When you take to the road after consuming alcohol, there’s always a risk of being pulled over for suspicion of driving under the influence. Even if you think you’re following the rules of the road, police are on the lookout for anyone who is driving in a suspicious or erratic manner.
Here are three methods police use to detect DUI:
- Observation of illegal or erratic driving: For example, if an officer is watching traffic from the side of the road, they may be looking for drivers who are swerving in and out of their lane, driving extremely slowly or ignoring traffic signs. This is the type of probable cause an officer needs to pull you over and learn more about what’s happening.
- Field sobriety tests: If you’re stopped by police, they’re likely to conduct a variety of field sobriety tests to determine if you’ve been drinking and driving. These typically include standing on one leg, walking in a straight line and/or a speech test.
- Chemical test: If you fail one or more field sobriety test, expect the officer to ask you to take a chemical test. These tests are normally taken by testing a breath sample, urine or your blood. At the scene, the use of a Breathalyzer is most common.
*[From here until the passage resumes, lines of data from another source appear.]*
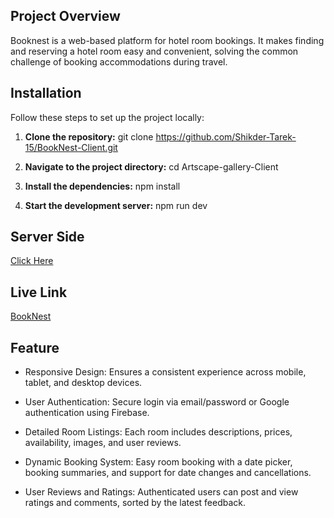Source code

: ## Project Overview
Booknest is a web-based platform for hotel room bookings. It makes finding and reserving a hotel room easy and convenient, solving the common challenge of booking accommodations during travel.
## Installation
Follow these steps to set up the project locally:
1. **Clone the repository:**
  	git clone https://github.com/Shikder-Tarek-15/BookNest-Client.git

2. **Navigate to the project directory:**
  cd Artscape-gallery-Client

3. **Install the dependencies:**
  npm install

4. **Start the development server:**
  npm run dev

## Server Side
[Click Here](https://github.com/Shikder-Tarek-15/BookNest-Server)


## Live Link
[BookNest](https://book-nestbd.web.app/)


## Feature

* Responsive Design: Ensures a consistent experience across mobile, tablet, and desktop devices.

* User Authentication: Secure login via email/password or Google authentication using Firebase.

* Detailed Room Listings: Each room includes descriptions, prices, availability, images, and user reviews.

* Dynamic Booking System: Easy room booking with a date picker, booking summaries, and support for date changes and cancellations.

* User Reviews and Ratings: Authenticated users can post and view ratings and comments, sorted by the latest feedback.


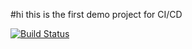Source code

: #hi this is the first demo project for CI/CD


[![Build Status](https://dev.azure.com/javed-devops-ispace/WeatherForecast/_apis/build/status/javedmiya.HelloAspNetCore?branchName=main)](https://dev.azure.com/javed-devops-ispace/WeatherForecast/_build/latest?definitionId=4&branchName=main)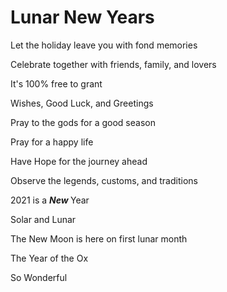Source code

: <html>
<body>

<h1> Lunar New Years </h1>

<p> Let the holiday leave you with fond memories                                                                                                 

Celebrate together with friends, family, and lovers 

It's 100% free to grant

Wishes, Good Luck, and Greetings 



Pray to the gods for a good season

Pray for a happy life

Have Hope for the journey ahead 

Observe the legends, customs, and traditions 



2021 is a <b> *New* </b> Year 

Solar and Lunar 

The New Moon is here on first lunar month 

The Year of the Ox

So Wonderful 

</p>

</body>
</html>
  
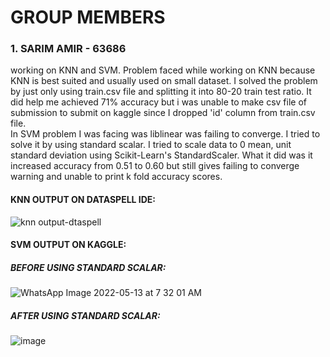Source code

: # GROUP MEMBERS
### 1. SARIM AMIR - 63686 
working on KNN and SVM.
Problem faced while working on KNN because KNN is best suited and usually used on small dataset. I solved the problem by just only using train.csv file and splitting it into 80-20 train test ratio. It did help me achieved 71% accuracy but i was unable to make csv file of submission to submit on kaggle since I dropped 'id' column from train.csv file. \
In SVM problem I was facing was liblinear was failing to converge. I tried to solve it by using standard scalar. I tried to scale data to 0 mean, unit standard deviation using Scikit-Learn's StandardScaler. What it did was it increased accuracy from 0.51 to 0.60 but still gives failing to converge warning and unable to print k fold accuracy scores.
#### KNN OUTPUT ON DATASPELL IDE:

![knn output-dtaspell](https://user-images.githubusercontent.com/73839879/168310337-d3578c60-1202-4e3b-bf2a-5475423ffb68.PNG)

#### SVM OUTPUT ON KAGGLE:
##### BEFORE USING STANDARD SCALAR:
![WhatsApp Image 2022-05-13 at 7 32 01 AM](https://user-images.githubusercontent.com/73839879/168313252-9aa10341-73c3-480c-8060-eb5d9a1024ba.jpeg)

##### AFTER USING STANDARD SCALAR:
![image](https://user-images.githubusercontent.com/73839879/168312746-b1a5b15e-c26f-47a0-83b2-8dcc1c8bd254.png)
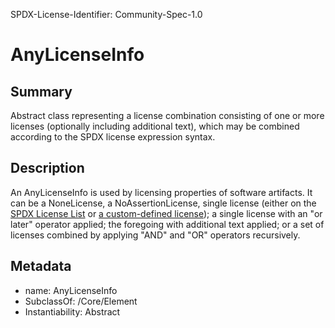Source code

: SPDX-License-Identifier: Community-Spec-1.0

# AnyLicenseInfo

## Summary

Abstract class representing a license combination consisting of one or more
licenses (optionally including additional text), which may be combined
according to the SPDX license expression syntax.

## Description

An AnyLicenseInfo is used by licensing properties of software artifacts.
It can be a NoneLicense, a NoAssertionLicense,
single license (either on the [SPDX License List](https://spdx.org/licenses/)
or [a custom-defined license](https://spdx.github.io/spdx-spec/v3.0/annexes/SPDX-license-expressions/));
a single license with an "or later" operator applied; the foregoing with
additional text applied; or a set of licenses combined by applying "AND" and
"OR" operators recursively.

## Metadata

- name: AnyLicenseInfo
- SubclassOf: /Core/Element
- Instantiability: Abstract

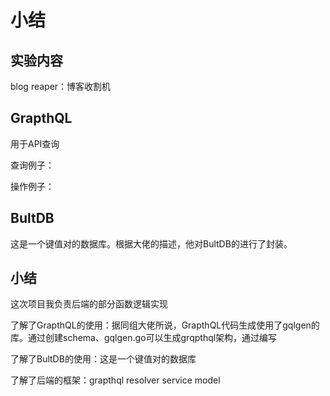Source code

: # 小结

## 实验内容

blog reaper：博客收割机

## GrapthQL

用于API查询

查询例子：



操作例子：



## BultDB

这是一个键值对的数据库。根据大佬的描述，他对BultDB的进行了封装。

## 小结

这次项目我负责后端的部分函数逻辑实现

了解了GrapthQL的使用：据同组大佬所说，GrapthQL代码生成使用了gqlgen的库。通过创建schema、gqlgen.go可以生成grqpthql架构，通过编写

了解了BultDB的使用：这是一个键值对的数据库

了解了后端的框架：grapthql resolver service model

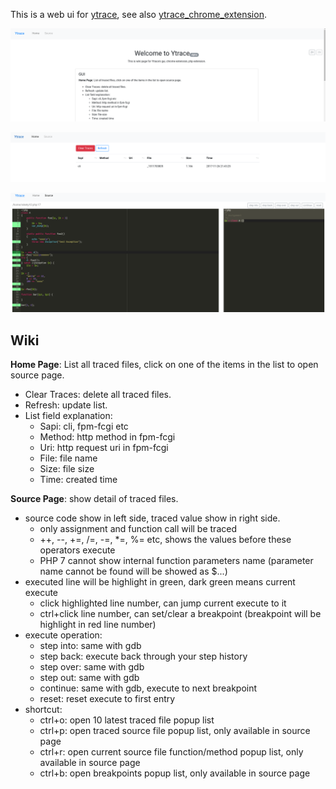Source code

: This is a web ui for [ytrace](https://github.com/yangxikun/ytrace), see also [ytrace_chrome_extension](https://github.com/yangxikun/ytrace_chrome_extension).

![](img/index.png)

![](img/home.png)

![](img/source.png)

## Wiki
__Home Page__: List all traced files, click on one of the items in the list to open source page.
+ Clear Traces: delete all traced files.
+ Refresh: update list.
+ List field explanation:
  - Sapi: cli, fpm-fcgi etc
  - Method: http method in fpm-fcgi
  - Uri: http request uri in fpm-fcgi
  - File: file name
  - Size: file size
  - Time: created time

__Source Page__: show detail of traced files.
+ source code show in left side, traced value show in right side.
  - only assignment and function call will be traced
  - ++, --, +=, /=, -=, *=, %= etc, shows the values before these operators execute
  - PHP 7 cannot show internal function parameters name (parameter name cannot be found will be showed as $...)
+ executed line will be highlight in green, dark green means current execute
  - click highlighted line number, can jump current execute to it
  - ctrl+click line number, can set/clear a breakpoint (breakpoint will be highlight in red line number)
+ execute operation:
  - step into: same with gdb
  - step back: execute back through your step history
  - step over: same with gdb
  - step out: same with gdb
  - continue: same with gdb, execute to next breakpoint
  - reset: reset execute to first entry
+ shortcut:
  - ctrl+o: open 10 latest traced file popup list
  - ctrl+p: open traced source file popup list, only available in source page
  - ctrl+r: open current source file function/method popup list, only available in source page
  - ctrl+b: open breakpoints popup list, only available in source page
Just because an officer pulls you over for suspicion of DUI doesn’t mean you’ll be put under arrest. Here are some steps you can take to protect against this:
- Treat the officer with respect
- Provide the information requested of you
- Don’t talk back or become upset or angry
Also, you have the right to refuse to answer questions. If you don’t feel comfortable providing an answer, it’s okay to explain your stance to the officer.
If you’re arrested for driving under the influence, remain calm and take mental notes about everything that’s happening. Once you’re processed and released, turn your attention to your legal rights and the steps you’ll take to prevent a conviction.
The consequences of a DUI conviction are severe, so do your best to implement a defense strategy that allows you to avoid trouble. This will give you the confidence necessary to move through the legal process.